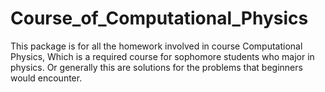 # Course_of_Computational_Physics

This package is for all the homework involved in course Computational Physics, Which is a required course for sophomore students who major in physics.
Or generally this are solutions for the problems that beginners would encounter.

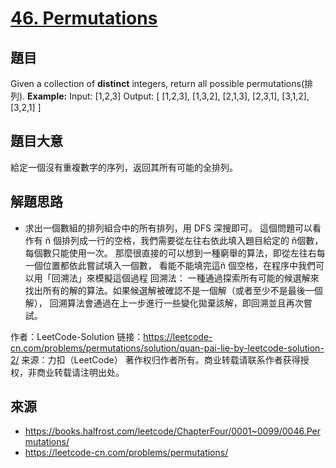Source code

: # [46. Permutations](https://leetcode.com/problems/permutations/)

## 題目
Given a collection of **distinct** integers, return all possible permutations(排列).
**Example:**
    Input: [1,2,3]
    Output:
    [
      [1,2,3],
      [1,3,2],
      [2,1,3],
      [2,3,1],
      [3,1,2],
      [3,2,1]
    ]

## 題目大意
給定一個沒有重複數字的序列，返回其所有可能的全排列。

## 解題思路
- 求出一個數組的排列組合中的所有排列，用 DFS 深搜即可。
這個問題可以看作有 ñ 個排列成一行的空格，我們需要從左往右依此填入題目給定的 ñ個數，每個數只能使用一次。
那麼很直接的可以想到一種窮舉的算法，即從左往右每一個位置都依此嘗試填入一個數，
看能不能填完這ñ 個空格，在程序中我們可以用「回溯法」來模擬這個過程
回溯法：
一種通過探索所有可能的候選解來找出所有的解的算法。如果候選解被確認不是一個解（或者至少不是最後一個解），
回溯算法會通過在上一步進行一些變化拋棄該解，即回溯並且再次嘗試。

作者：LeetCode-Solution
链接：https://leetcode-cn.com/problems/permutations/solution/quan-pai-lie-by-leetcode-solution-2/
来源：力扣（LeetCode）
著作权归作者所有。商业转载请联系作者获得授权，非商业转载请注明出处。

## 來源
* https://books.halfrost.com/leetcode/ChapterFour/0001~0099/0046.Permutations/
* https://leetcode-cn.com/problems/permutations/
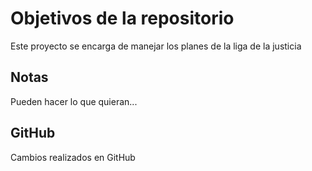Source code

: # Objetivos de la repositorio

Este proyecto se encarga de manejar los planes de la liga de la justicia


## Notas
Pueden hacer lo que quieran...

## GitHub

Cambios realizados en GitHub

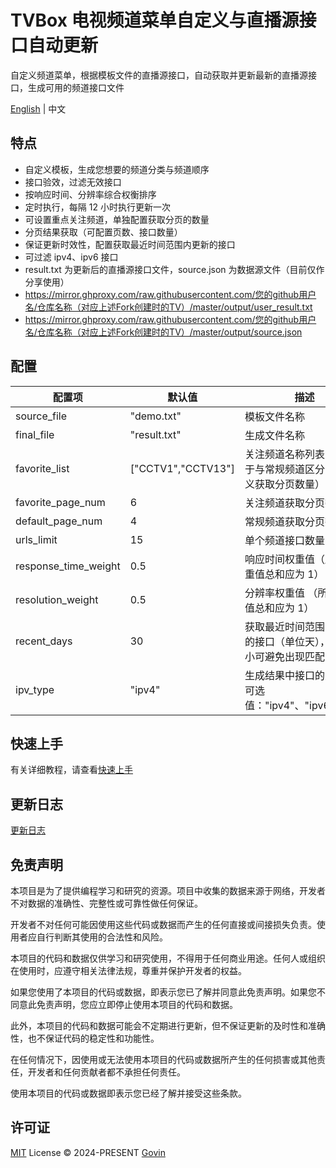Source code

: # TVBox 电视频道菜单自定义与直播源接口自动更新

自定义频道菜单，根据模板文件的直播源接口，自动获取并更新最新的直播源接口，生成可用的频道接口文件

[English](./README-EN.md) | 中文

## 特点

- 自定义模板，生成您想要的频道分类与频道顺序
- 接口验效，过滤无效接口
- 按响应时间、分辨率综合权衡排序
- 定时执行，每隔 12 小时执行更新一次
- 可设置重点关注频道，单独配置获取分页的数量
- 分页结果获取（可配置页数、接口数量）
- 保证更新时效性，配置获取最近时间范围内更新的接口
- 可过滤 ipv4、ipv6 接口
- result.txt 为更新后的直播源接口文件，source.json 为数据源文件（目前仅作分享使用）
- https://mirror.ghproxy.com/raw.githubusercontent.com/您的github用户名/仓库名称（对应上述Fork创建时的TV）/master/output/user_result.txt
- https://mirror.ghproxy.com/raw.githubusercontent.com/您的github用户名/仓库名称（对应上述Fork创建时的TV）/master/output/source.json
   
## 配置

| 配置项               | 默认值             | 描述                                                               |
| -------------------- | ------------------ | ------------------------------------------------------------------ |
| source_file          | "demo.txt"         | 模板文件名称                                                       |
| final_file           | "result.txt"       | 生成文件名称                                                       |
| favorite_list        | ["CCTV1","CCTV13"] | 关注频道名称列表（仅用于与常规频道区分，自定义获取分页数量）       |
| favorite_page_num    | 6                  | 关注频道获取分页数量                                               |
| default_page_num     | 4                  | 常规频道获取分页数量                                               |
| urls_limit           | 15                 | 单个频道接口数量                                                   |
| response_time_weight | 0.5                | 响应时间权重值（所有权重值总和应为 1）                             |
| resolution_weight    | 0.5                | 分辨率权重值 （所有权重值总和应为 1）                              |
| recent_days          | 30                 | 获取最近时间范围内更新的接口（单位天），适当减小可避免出现匹配问题 |
| ipv_type             | "ipv4"             | 生成结果中接口的类型，可选值："ipv4"、"ipv6"、"all"                |

## 快速上手

有关详细教程，请查看[快速上手](./docs/tutorial.md)

## 更新日志

[更新日志](./CHANGELOG.md)

## 免责声明

本项目是为了提供编程学习和研究的资源。项目中收集的数据来源于网络，开发者不对数据的准确性、完整性或可靠性做任何保证。

开发者不对任何可能因使用这些代码或数据而产生的任何直接或间接损失负责。使用者应自行判断其使用的合法性和风险。

本项目的代码和数据仅供学习和研究使用，不得用于任何商业用途。任何人或组织在使用时，应遵守相关法律法规，尊重并保护开发者的权益。

如果您使用了本项目的代码或数据，即表示您已了解并同意此免责声明。如果您不同意此免责声明，您应立即停止使用本项目的代码和数据。

此外，本项目的代码和数据可能会不定期进行更新，但不保证更新的及时性和准确性，也不保证代码的稳定性和功能性。

在任何情况下，因使用或无法使用本项目的代码或数据所产生的任何损害或其他责任，开发者和任何贡献者都不承担任何责任。

使用本项目的代码或数据即表示您已经了解并接受这些条款。

## 许可证

[MIT](./LICENSE) License &copy; 2024-PRESENT [Govin](https://github.com/guovin)

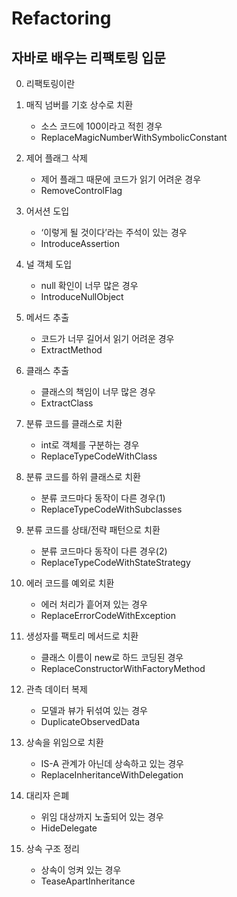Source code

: # Refactoring
 
## 자바로 배우는 리팩토링 입문
 
0. 리팩토링이란

1. 매직 넘버를 기호 상수로 치환 
    - 소스 코드에 100이라고 적힌 경우
    - ReplaceMagicNumberWithSymbolicConstant
2. 제어 플래그 삭제 
    - 제어 플래그 때문에 코드가 읽기 어려운 경우
    - RemoveControlFlag
3. 어서션 도입 
    - ‘이렇게 될 것이다’라는 주석이 있는 경우
    - IntroduceAssertion
4. 널 객체 도입 
    - null 확인이 너무 많은 경우
    - IntroduceNullObject
5. 메서드 추출 
    - 코드가 너무 길어서 읽기 어려운 경우
    - ExtractMethod
6. 클래스 추출 
    - 클래스의 책임이 너무 많은 경우
    - ExtractClass
7. 분류 코드를 클래스로 치환 
    - int로 객체를 구분하는 경우
    - ReplaceTypeCodeWithClass
8. 분류 코드를 하위 클래스로 치환 
    - 분류 코드마다 동작이 다른 경우(1)
    - ReplaceTypeCodeWithSubclasses
9. 분류 코드를 상태/전략 패턴으로 치환 
    -  분류 코드마다 동작이 다른 경우(2)
    - ReplaceTypeCodeWithStateStrategy
10. 에러 코드를 예외로 치환 
    - 에러 처리가 흩어져 있는 경우
    - ReplaceErrorCodeWithException
11. 생성자를 팩토리 메서드로 치환 
    - 클래스 이름이 new로 하드 코딩된 경우
    - ReplaceConstructorWithFactoryMethod
12. 관측 데이터 복제 
    - 모델과 뷰가 뒤섞여 있는 경우
    - DuplicateObservedData
13. 상속을 위임으로 치환 
    - IS-A 관계가 아닌데 상속하고 있는 경우
    - ReplaceInheritanceWithDelegation
14. 대리자 은폐 
    - 위임 대상까지 노출되어 있는 경우
    - HideDelegate
15. 상속 구조 정리 
    - 상속이 엉켜 있는 경우
    - TeaseApartInheritance

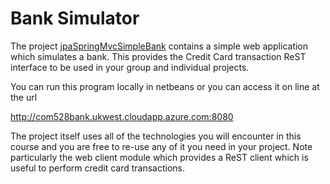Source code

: # Bank Simulator

The project [jpaSpringMvcSimpleBank](../bank-bimulator/jpaSpringMvcSimpleBank) contains a simple web application which simulates a bank.
This provides the Credit Card transaction ReST interface to be used in your group and individual projects.

You can run this program locally in netbeans or you can access it on line at the url 

http://com528bank.ukwest.cloudapp.azure.com:8080

The project itself uses all of the technologies you will encounter in this course and you are free to re-use any of it you need in your project. 
Note particularly the web client module which provides a ReST client which is useful to perform credit card transactions.

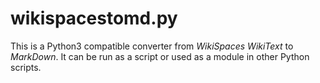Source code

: # wikispacestomd.py

This is a Python3 compatible converter from _WikiSpaces WikiText_ to _MarkDown_.
It can be run as a script or used as a module in other Python scripts.
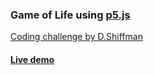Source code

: ### Game of Life using [p5.js](https://p5js.org) 

[Coding challenge by D.Shiffman](https://www.youtube.com/watch?v=FWSR_7kZuYg&frags=pl%2Cwn)

#### [Live demo](https://sboez.github.io/GameOfLife/index.html)

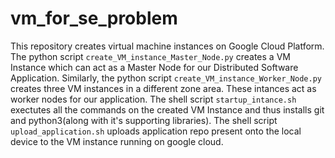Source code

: # vm_for_se_problem

This repository creates virtual machine instances on Google Cloud Platform. The python script `create_VM_instance_Master_Node.py` creates a VM Instance which can act as a Master Node for our Distributed Software Application. Similarly, the python script `create_VM_instance_Worker_Node.py` creates three VM instances in a different zone area. These intances act as worker nodes for our application. The shell script `startup_intance.sh` exectutes all the commands on the created VM Instance and thus installs git and python3(along with it's supporting libraries). The shell script `upload_application.sh` uploads application repo present onto the local device to the VM instance running on google cloud.
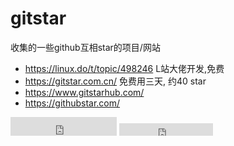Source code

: # gitstar
收集的一些github互相star的项目/网站

* https://linux.do/t/topic/498246 L站大佬开发,免费
* https://gitstar.com.cn/ 免费用三天, 约40 star
* https://www.gitstarhub.com/
* https://githubstar.com/


<iframe src="https://ghbtns.com/github-btn.html?user=twbs&repo=bootstrap&type=star&count=true&size=large" frameborder="0" scrolling="0" width="170" height="30" title="GitHub"></iframe>

<iframe src="https://ghbtns.com/github-btn.html?user=twbs&repo=bootstrap&type=star&count=true" frameborder="0" scrolling="0" width="150" height="20" title="GitHub"></iframe>
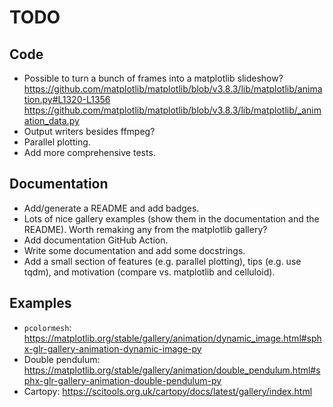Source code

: # TODO

## Code

* Possible to turn a bunch of frames into a matplotlib slideshow?
  https://github.com/matplotlib/matplotlib/blob/v3.8.3/lib/matplotlib/animation.py#L1320-L1356
  https://github.com/matplotlib/matplotlib/blob/v3.8.3/lib/matplotlib/_animation_data.py
* Output writers besides ffmpeg?
* Parallel plotting.
* Add more comprehensive tests.

## Documentation

* Add/generate a README and add badges.
* Lots of nice gallery examples (show them in the documentation and the README). Worth remaking any from the matplotlib gallery?
* Add documentation GitHub Action.
* Write some documentation and add some docstrings.
* Add a small section of features (e.g. parallel plotting), tips (e.g. use tqdm), and motivation (compare vs. matplotlib and celluloid).

## Examples

* `pcolormesh`: https://matplotlib.org/stable/gallery/animation/dynamic_image.html#sphx-glr-gallery-animation-dynamic-image-py
* Double pendulum: https://matplotlib.org/stable/gallery/animation/double_pendulum.html#sphx-glr-gallery-animation-double-pendulum-py
* Cartopy: https://scitools.org.uk/cartopy/docs/latest/gallery/index.html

■ ■ ■

What is needed: In the listing above, find the line with "給定一個沒有重複數字的序列，返回其所有可能的全排列。" and the line with "作者：LeetCode-Solution"; set down exactly those two lines and every line between them, nothing more.

Your response:
給定一個沒有重複數字的序列，返回其所有可能的全排列。

## 解題思路
- 求出一個數組的排列組合中的所有排列，用 DFS 深搜即可。
這個問題可以看作有 ñ 個排列成一行的空格，我們需要從左往右依此填入題目給定的 ñ個數，每個數只能使用一次。
那麼很直接的可以想到一種窮舉的算法，即從左往右每一個位置都依此嘗試填入一個數，
看能不能填完這ñ 個空格，在程序中我們可以用「回溯法」來模擬這個過程
回溯法：
一種通過探索所有可能的候選解來找出所有的解的算法。如果候選解被確認不是一個解（或者至少不是最後一個解），
回溯算法會通過在上一步進行一些變化拋棄該解，即回溯並且再次嘗試。

作者：LeetCode-Solution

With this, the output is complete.